Comments for author File: Comments.pdf
Author Response
We would like to express our sincere gratitude to the reviewer for his/her valuable suggestions on how to improve our manuscript. We have modified the manuscript according to the following comments.
The authors proposed DDT, an algorithm that calculates multiple optimal portfolios by taking Dirichlet Distribution. The positive side of this work lies in the very idea of ​​building a distribution for each asset.
However, the authors' model does not provide for smooth adaptation to a change in the type of distribution. If you look at the distribution of the European gas price time series, you can see that the normal distribution abruptly changes to the Fisher distribution. It is desirable for the authors to conduct an experiment on their model on crisis assets (for example, the price of European gas).
The question of distribution stability rests on an indefinite measure of ergodicity. Regardless of the type of distribution, we return to the moment of determining the time intervals. For different time intervals, the distribution will be different. The authors define the time interval as the period of time between buying and selling an asset. However, this is very arbitrary, there is no data on the frequency of the interval (day, month, year). The Dirichlet distribution is a generalization of the Beta distribution to the multivariate case. It can be assumed that the behavior of any asset can be adjusted to Dirichlet Distribution. Therefore, the question arises as to the advisability of using Dirichlet Distribution.
Response: We thank the reviewer for giving us helpful comments. First, we would like to emphasize that what we want to model as a probability distribution is not the price of a specific asset, but the portfolio weight of assets. So, we defined the policy as a Dirichlet Distribution suitable for portfolio management and the optimal distribution is determined based on the asset information at every time step t.

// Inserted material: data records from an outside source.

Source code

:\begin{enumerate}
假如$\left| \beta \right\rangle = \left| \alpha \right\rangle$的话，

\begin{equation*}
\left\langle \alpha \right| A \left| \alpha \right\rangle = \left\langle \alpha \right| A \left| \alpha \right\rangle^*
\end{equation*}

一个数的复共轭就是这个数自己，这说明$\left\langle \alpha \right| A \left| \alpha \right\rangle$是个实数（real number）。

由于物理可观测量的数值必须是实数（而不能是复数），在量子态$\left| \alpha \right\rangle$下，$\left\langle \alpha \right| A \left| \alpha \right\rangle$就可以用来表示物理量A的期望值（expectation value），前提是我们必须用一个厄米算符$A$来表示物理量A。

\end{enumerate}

This does not model the price of an asset whose distribution can vary over time.
The authors predict an asset based on this distribution. However, the distribution of an asset in the market is always dynamic. The distribution can have a right or left tail, kurtosis, skewness, and so on. Therefore, the forecast may not be entirely correct. Moreover, the authors in the article make a forecast for 2 years ahead. This is a fairly large interval for forecasting. If the market is stable and the distribution does not change on it, then it is possible to forecast for a long period. And in a crisis market, this model most likely will not work. Authors should write about the limitations of the model.

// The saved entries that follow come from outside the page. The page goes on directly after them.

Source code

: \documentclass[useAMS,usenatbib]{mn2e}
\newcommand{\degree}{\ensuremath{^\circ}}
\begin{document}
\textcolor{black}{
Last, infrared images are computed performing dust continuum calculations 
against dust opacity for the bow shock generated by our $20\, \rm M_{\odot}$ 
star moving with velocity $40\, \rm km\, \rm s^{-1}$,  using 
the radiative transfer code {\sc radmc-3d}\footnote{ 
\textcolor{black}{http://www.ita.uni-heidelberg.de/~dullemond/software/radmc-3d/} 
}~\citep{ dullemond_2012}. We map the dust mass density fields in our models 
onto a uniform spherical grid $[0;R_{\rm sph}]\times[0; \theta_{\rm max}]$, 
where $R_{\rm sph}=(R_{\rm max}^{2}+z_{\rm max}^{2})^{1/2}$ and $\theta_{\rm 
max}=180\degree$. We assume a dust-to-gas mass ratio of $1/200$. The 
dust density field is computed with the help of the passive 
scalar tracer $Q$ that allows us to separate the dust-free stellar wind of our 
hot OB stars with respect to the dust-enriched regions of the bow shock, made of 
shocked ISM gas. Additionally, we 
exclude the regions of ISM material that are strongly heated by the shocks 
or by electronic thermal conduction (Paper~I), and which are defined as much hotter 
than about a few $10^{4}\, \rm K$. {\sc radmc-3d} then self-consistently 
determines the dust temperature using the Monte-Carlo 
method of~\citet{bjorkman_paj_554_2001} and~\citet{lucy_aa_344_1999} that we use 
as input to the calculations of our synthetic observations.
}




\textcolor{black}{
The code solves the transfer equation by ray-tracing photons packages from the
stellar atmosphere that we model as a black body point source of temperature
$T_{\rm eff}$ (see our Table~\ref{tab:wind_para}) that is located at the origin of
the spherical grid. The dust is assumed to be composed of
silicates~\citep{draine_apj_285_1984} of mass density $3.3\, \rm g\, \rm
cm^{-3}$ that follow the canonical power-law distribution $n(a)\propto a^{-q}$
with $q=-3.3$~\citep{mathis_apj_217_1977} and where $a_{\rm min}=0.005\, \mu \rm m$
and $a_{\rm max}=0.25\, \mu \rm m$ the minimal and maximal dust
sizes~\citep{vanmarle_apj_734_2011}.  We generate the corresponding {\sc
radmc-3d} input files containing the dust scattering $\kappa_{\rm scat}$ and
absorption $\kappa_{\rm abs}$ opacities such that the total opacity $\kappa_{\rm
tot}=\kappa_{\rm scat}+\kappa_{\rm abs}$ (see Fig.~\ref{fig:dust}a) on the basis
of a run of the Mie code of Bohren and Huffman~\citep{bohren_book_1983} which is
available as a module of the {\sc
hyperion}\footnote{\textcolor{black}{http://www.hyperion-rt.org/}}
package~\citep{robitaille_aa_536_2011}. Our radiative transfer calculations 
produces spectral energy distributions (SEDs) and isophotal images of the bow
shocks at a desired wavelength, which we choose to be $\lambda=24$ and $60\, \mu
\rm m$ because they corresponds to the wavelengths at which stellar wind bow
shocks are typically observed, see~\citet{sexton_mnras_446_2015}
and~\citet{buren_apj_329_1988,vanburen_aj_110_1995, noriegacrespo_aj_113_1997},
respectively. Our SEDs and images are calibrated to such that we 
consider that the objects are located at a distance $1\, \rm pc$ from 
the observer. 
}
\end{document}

Response: We thank the reviewer for valuable comments. The review that market dynamics can change within about two years, the length of our experimental dataset, is also about changes in the specific asset price distribution. However, since we defined the policy, not the price, as a distribution, the policy distribution form is constant as a Dirichlet Distribution regardless of the market dynamics and the length of the test dataset.
Most likely, the work is focused on markets with a stable distribution and is suitable for economies with government regulation.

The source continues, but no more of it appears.